• Information given:

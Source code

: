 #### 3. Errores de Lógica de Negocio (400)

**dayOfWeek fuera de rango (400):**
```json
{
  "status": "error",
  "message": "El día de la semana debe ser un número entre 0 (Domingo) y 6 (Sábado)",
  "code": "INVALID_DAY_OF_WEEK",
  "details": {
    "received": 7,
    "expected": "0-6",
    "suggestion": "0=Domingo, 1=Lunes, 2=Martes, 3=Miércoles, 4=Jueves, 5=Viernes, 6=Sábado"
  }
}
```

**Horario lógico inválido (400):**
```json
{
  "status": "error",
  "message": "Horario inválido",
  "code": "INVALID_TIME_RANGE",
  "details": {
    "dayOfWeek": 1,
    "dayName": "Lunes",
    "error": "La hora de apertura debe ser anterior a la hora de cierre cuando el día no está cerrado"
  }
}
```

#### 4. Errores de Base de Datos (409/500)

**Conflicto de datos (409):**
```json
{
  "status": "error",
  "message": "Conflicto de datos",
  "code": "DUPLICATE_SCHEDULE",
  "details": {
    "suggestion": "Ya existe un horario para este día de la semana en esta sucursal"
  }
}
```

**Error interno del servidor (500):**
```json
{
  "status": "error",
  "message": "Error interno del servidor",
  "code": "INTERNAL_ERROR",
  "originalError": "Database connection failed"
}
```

• Aim of the task:
Your answer must be the full set of entries, copied exactly.

• Answer space:
Source code

: #### 3. Errores de Lógica de Negocio (400)

**dayOfWeek fuera de rango (400):**
```json
{
  "status": "error",
  "message": "El día de la semana debe ser un número entre 0 (Domingo) y 6 (Sábado)",
  "code": "INVALID_DAY_OF_WEEK",
  "details": {
    "received": 7,
    "expected": "0-6",
    "suggestion": "0=Domingo, 1=Lunes, 2=Martes, 3=Miércoles, 4=Jueves, 5=Viernes, 6=Sábado"
  }
}
```

**Horario lógico inválido (400):**
```json
{
  "status": "error",
  "message": "Horario inválido",
  "code": "INVALID_TIME_RANGE",
  "details": {
    "dayOfWeek": 1,
    "dayName": "Lunes",
    "error": "La hora de apertura debe ser anterior a la hora de cierre cuando el día no está cerrado"
  }
}
```

#### 4. Errores de Base de Datos (409/500)

**Conflicto de datos (409):**
```json
{
  "status": "error",
  "message": "Conflicto de datos",
  "code": "DUPLICATE_SCHEDULE",
  "details": {
    "suggestion": "Ya existe un horario para este día de la semana en esta sucursal"
  }
}
```

**Error interno del servidor (500):**
```json
{
  "status": "error",
  "message": "Error interno del servidor",
  "code": "INTERNAL_ERROR",
  "originalError": "Database connection failed"
}
```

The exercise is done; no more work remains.